My son is 7 and he’s a very smart little guy, though when he was born, he couldn’t talk. To our dismay, we soon discovered he couldn’t read or write either. As first-time parents, we searched frantically for advice and support and soon became lost in a sea of information and misinformation. We knew we had to do something to help him - we couldn't allow our illiterate newborn to struggle with basic literacy skills for the rest of his life.
After much debate, we decided against enrolling him in a graduate degree with an English Literature major. Our gut told us this might be overkill. We decided on a far gentler course of action, one that has proven successful for thousands upon thousands of years: immersion. Every day we sang to him, read to him, talked to him and we encouraged everyone around him to do the same. We completely immersed this little man in language, and over the following months, he learned how to garble, babble and ultimately how to talk.
Since those early days – his vocabulary has developed beyond all expectation. I now find myself deep in conversation with a very articulate mini-me. Believe it or not, he has also learned to read and write (albeit still with some room to grow!) Aside from taking any opportunity to tell the world how brilliant my boy is, why does this story matter? Because I’m facing the same challenge again – we all are: how do we build our new literacy? How do we build and nurture universal data literacy?
It won't be long until our economic and social advantage is determined by our ability to harness and unleash the limitless power of data. Some would argue this time has already arrived. Our ability to read, write and comprehend data will become the key determinant of our success. Data literacy will become our new universal standard. I believe it will become the measure of equality - universal data literacy is the key to our future success.

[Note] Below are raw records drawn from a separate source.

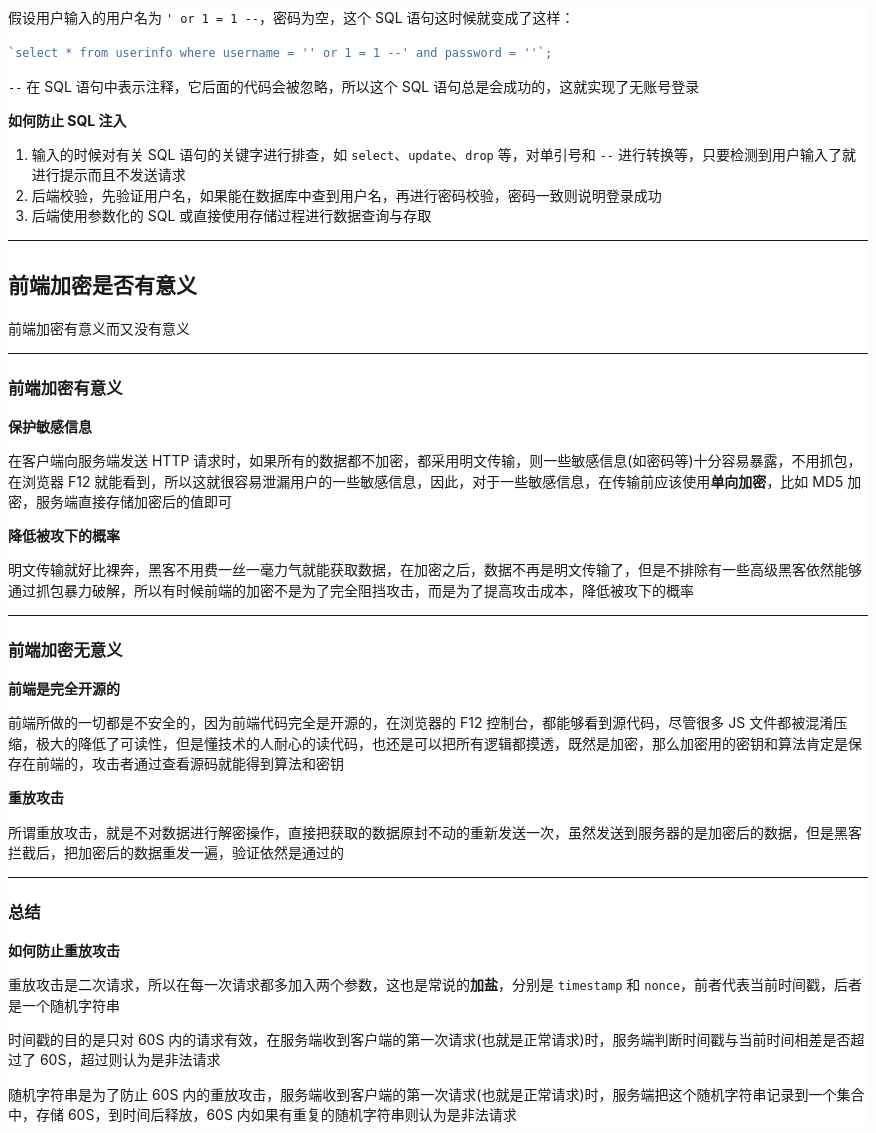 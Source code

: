 假设用户输入的用户名为 `' or 1 = 1 --`，密码为空，这个 SQL 语句这时候就变成了这样：

```javascript
`select * from userinfo where username = '' or 1 = 1 --' and password = ''`;
```

`--` 在 SQL 语句中表示注释，它后面的代码会被忽略，所以这个 SQL 语句总是会成功的，这就实现了无账号登录

**如何防止 SQL 注入**

1. 输入的时候对有关 SQL 语句的关键字进行排查，如 `select`、`update`、`drop` 等，对单引号和 `--` 进行转换等，只要检测到用户输入了就进行提示而且不发送请求
2. 后端校验，先验证用户名，如果能在数据库中查到用户名，再进行密码校验，密码一致则说明登录成功
3. 后端使用参数化的 SQL 或直接使用存储过程进行数据查询与存取

---

## 前端加密是否有意义

前端加密有意义而又没有意义

---

### 前端加密有意义

**保护敏感信息**

在客户端向服务端发送 HTTP 请求时，如果所有的数据都不加密，都采用明文传输，则一些敏感信息(如密码等)十分容易暴露，不用抓包，在浏览器 F12 就能看到，所以这就很容易泄漏用户的一些敏感信息，因此，对于一些敏感信息，在传输前应该使用**单向加密**，比如 MD5 加密，服务端直接存储加密后的值即可

**降低被攻下的概率**

明文传输就好比裸奔，黑客不用费一丝一毫力气就能获取数据，在加密之后，数据不再是明文传输了，但是不排除有一些高级黑客依然能够通过抓包暴力破解，所以有时候前端的加密不是为了完全阻挡攻击，而是为了提高攻击成本，降低被攻下的概率

---

### 前端加密无意义

**前端是完全开源的**

前端所做的一切都是不安全的，因为前端代码完全是开源的，在浏览器的 F12 控制台，都能够看到源代码，尽管很多 JS 文件都被混淆压缩，极大的降低了可读性，但是懂技术的人耐心的读代码，也还是可以把所有逻辑都摸透，既然是加密，那么加密用的密钥和算法肯定是保存在前端的，攻击者通过查看源码就能得到算法和密钥

**重放攻击**

所谓重放攻击，就是不对数据进行解密操作，直接把获取的数据原封不动的重新发送一次，虽然发送到服务器的是加密后的数据，但是黑客拦截后，把加密后的数据重发一遍，验证依然是通过的

---

### 总结

**如何防止重放攻击**

重放攻击是二次请求，所以在每一次请求都多加入两个参数，这也是常说的**加盐**，分别是 `timestamp` 和 `nonce`，前者代表当前时间戳，后者是一个随机字符串

时间戳的目的是只对 60S 内的请求有效，在服务端收到客户端的第一次请求(也就是正常请求)时，服务端判断时间戳与当前时间相差是否超过了 60S，超过则认为是非法请求

随机字符串是为了防止 60S 内的重放攻击，服务端收到客户端的第一次请求(也就是正常请求)时，服务端把这个随机字符串记录到一个集合中，存储 60S，到时间后释放，60S 内如果有重复的随机字符串则认为是非法请求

Universal data literacy doesn't mean we all need the skills, ability and ambition to be data scientists or analysts – but it does mean we need to be able to read, write and comprehend data at some level. We must build and nurture this new literacy – data literacy – within every single person in this great, wide world if we are to individually and collectively thrive in the new economy. This is not optional, this is imperative - a necessity if we are to tap the endless opportunity our data-driven world presents.

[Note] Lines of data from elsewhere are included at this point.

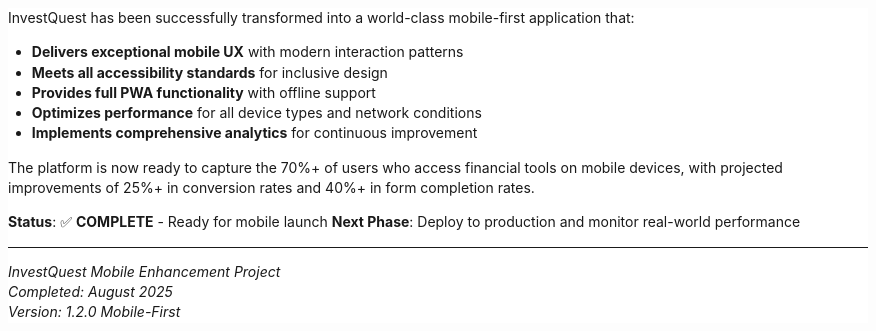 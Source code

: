 InvestQuest has been successfully transformed into a world-class mobile-first application that:

- **Delivers exceptional mobile UX** with modern interaction patterns
- **Meets all accessibility standards** for inclusive design
- **Provides full PWA functionality** with offline support
- **Optimizes performance** for all device types and network conditions
- **Implements comprehensive analytics** for continuous improvement

The platform is now ready to capture the 70%+ of users who access financial tools on mobile devices, with projected improvements of 25%+ in conversion rates and 40%+ in form completion rates.

**Status**: ✅ **COMPLETE** - Ready for mobile launch
**Next Phase**: Deploy to production and monitor real-world performance

---

*InvestQuest Mobile Enhancement Project*  
*Completed: August 2025*  
*Version: 1.2.0 Mobile-First*
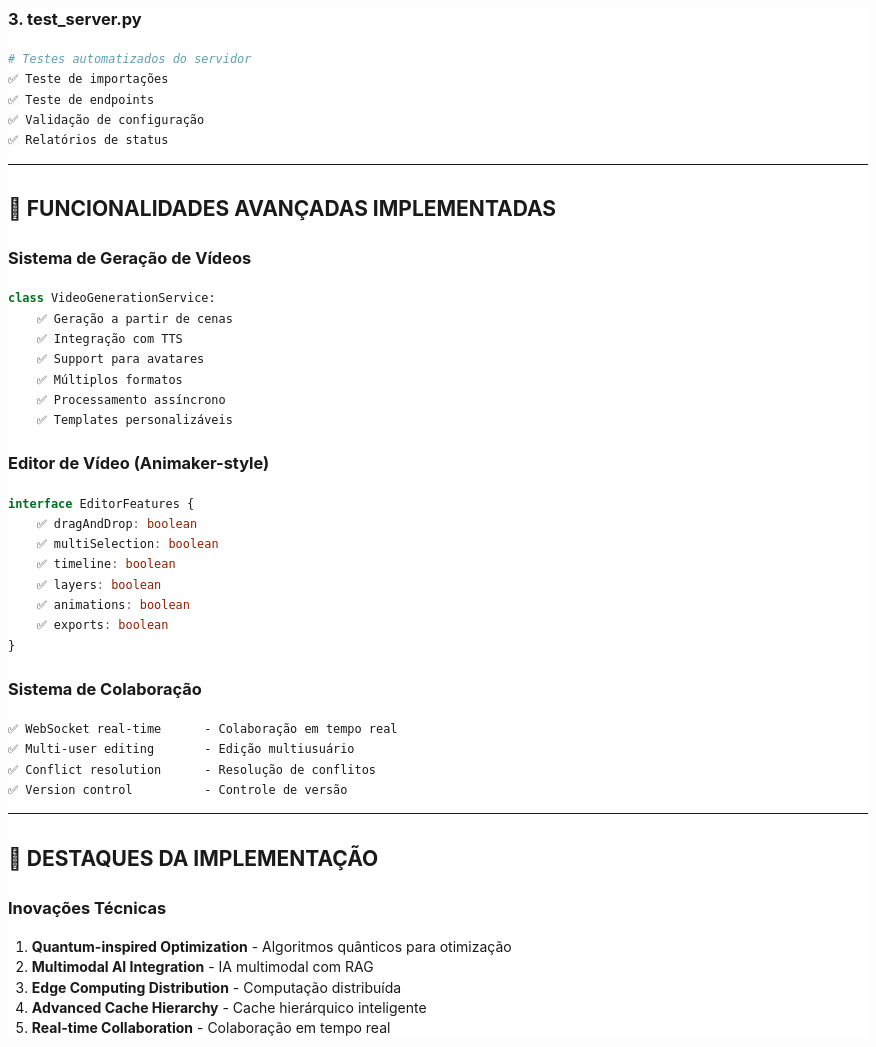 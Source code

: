 ### **3. test_server.py**
```python
# Testes automatizados do servidor
✅ Teste de importações
✅ Teste de endpoints
✅ Validação de configuração
✅ Relatórios de status
```

---

## 🔮 FUNCIONALIDADES AVANÇADAS IMPLEMENTADAS

### **Sistema de Geração de Vídeos**
```python
class VideoGenerationService:
    ✅ Geração a partir de cenas
    ✅ Integração com TTS
    ✅ Support para avatares
    ✅ Múltiplos formatos
    ✅ Processamento assíncrono
    ✅ Templates personalizáveis
```

### **Editor de Vídeo (Animaker-style)**
```typescript
interface EditorFeatures {
    ✅ dragAndDrop: boolean
    ✅ multiSelection: boolean  
    ✅ timeline: boolean
    ✅ layers: boolean
    ✅ animations: boolean
    ✅ exports: boolean
}
```

### **Sistema de Colaboração**
```
✅ WebSocket real-time      - Colaboração em tempo real
✅ Multi-user editing       - Edição multiusuário
✅ Conflict resolution      - Resolução de conflitos
✅ Version control          - Controle de versão
```

---

## 🌟 DESTAQUES DA IMPLEMENTAÇÃO

### **Inovações Técnicas**
1. **Quantum-inspired Optimization** - Algoritmos quânticos para otimização
2. **Multimodal AI Integration** - IA multimodal com RAG
3. **Edge Computing Distribution** - Computação distribuída
4. **Advanced Cache Hierarchy** - Cache hierárquico inteligente
5. **Real-time Collaboration** - Colaboração em tempo real
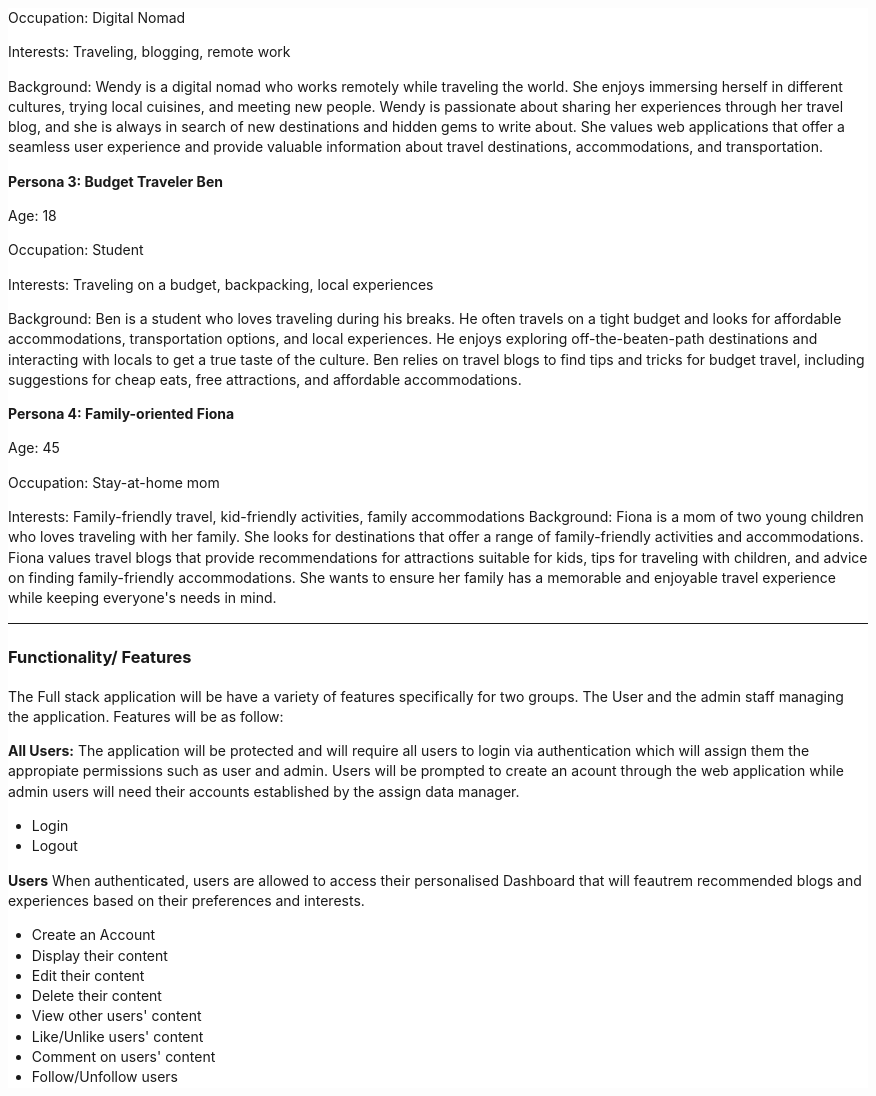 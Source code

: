 Occupation: Digital Nomad

Interests: Traveling, blogging, remote work

Background: Wendy is a digital nomad who works remotely while traveling the world. She enjoys immersing herself in different cultures, trying local cuisines, and meeting new people. Wendy is passionate about sharing her experiences through her travel blog, and she is always in search of new destinations and hidden gems to write about. She values web applications that offer a seamless user experience and provide valuable information about travel destinations, accommodations, and transportation.

**Persona 3: Budget Traveler Ben**

Age: 18

Occupation: Student

Interests: Traveling on a budget, backpacking, local experiences

Background: Ben is a student who loves traveling during his breaks. He often travels on a tight budget and looks for affordable accommodations, transportation options, and local experiences. He enjoys exploring off-the-beaten-path destinations and interacting with locals to get a true taste of the culture. Ben relies on travel blogs to find tips and tricks for budget travel, including suggestions for cheap eats, free attractions, and affordable accommodations.

**Persona 4: Family-oriented Fiona**

Age: 45

Occupation: Stay-at-home mom

Interests: Family-friendly travel, kid-friendly activities, family accommodations
Background: Fiona is a mom of two young children who loves traveling with her family. She looks for destinations that offer a range of family-friendly activities and accommodations. Fiona values travel blogs that provide recommendations for attractions suitable for kids, tips for traveling with children, and advice on finding family-friendly accommodations. She wants to ensure her family has a memorable and enjoyable travel experience while keeping everyone's needs in mind.

*********

### Functionality/ Features

The Full stack application will be have a variety of features specifically for two groups. The User and the admin staff managing the application. Features will be as follow:

**All Users:**
The application will be protected and will require all users to login via authentication which will assign them the appropiate permissions such as user and admin. Users will be prompted to create an acount through the web application while admin users will need their accounts established by the assign data manager. 
- Login
- Logout

**Users**
When authenticated, users are allowed to access their personalised Dashboard that will feautrem recommended blogs and experiences based on their preferences and interests. 
- Create an Account 
- Display their content
- Edit their content
- Delete their content
- View other users' content
- Like/Unlike users' content
- Comment on users' content
- Follow/Unfollow users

As organisations; we need to create environments where every person – no matter what industry, profession, rank or responsibility – has access to data, can experiment with data, is supported and encouraged to ask questions and challenge the status quo with data. Above all, we need to create environments where we have space and permission to practice, practice, practice. We must find a way to tear down the barriers currently preventing two-thirds of our organisations from participating in the digital transformation conversation.
As educators; we need to create and nurture environments where every student – no matter what discipline or grade – can be completely immersed in data. Every subject we teach can have a related lesson with data. The more we do to demystify and decode this new language, the more data literate our students will be. Yes, we will need a broader curriculum to teach the foundations and principles of analysis – but new coursework alone is not the answer. The more time we spend talking, sharing and analysing data together – the greater our collective data literacy will be.
7 years ago, my husband and I faced the seemingly impossible task of moulding an illiterate newborn into an engaged, capable, and literate young boy with an appetite to learn and be curious. We face the same challenge again today - we all do - just in a different language. We now face the seemingly impossible task of building and nurturing universal data literacy across the globe. There are many ways to do this – but I can tell you, without a shadow of a doubt, that immersion is the way forward.
How fortunate are we to have the keys to this puzzle firmly within reach? We have triumphed against illiteracy before, so we know how to do this. We know that constant and consistent immersion has enabled societies across the globe to build and nurture language and literacy since the beginning of time. Building and nurturing universal data literacy requires the exact same approach.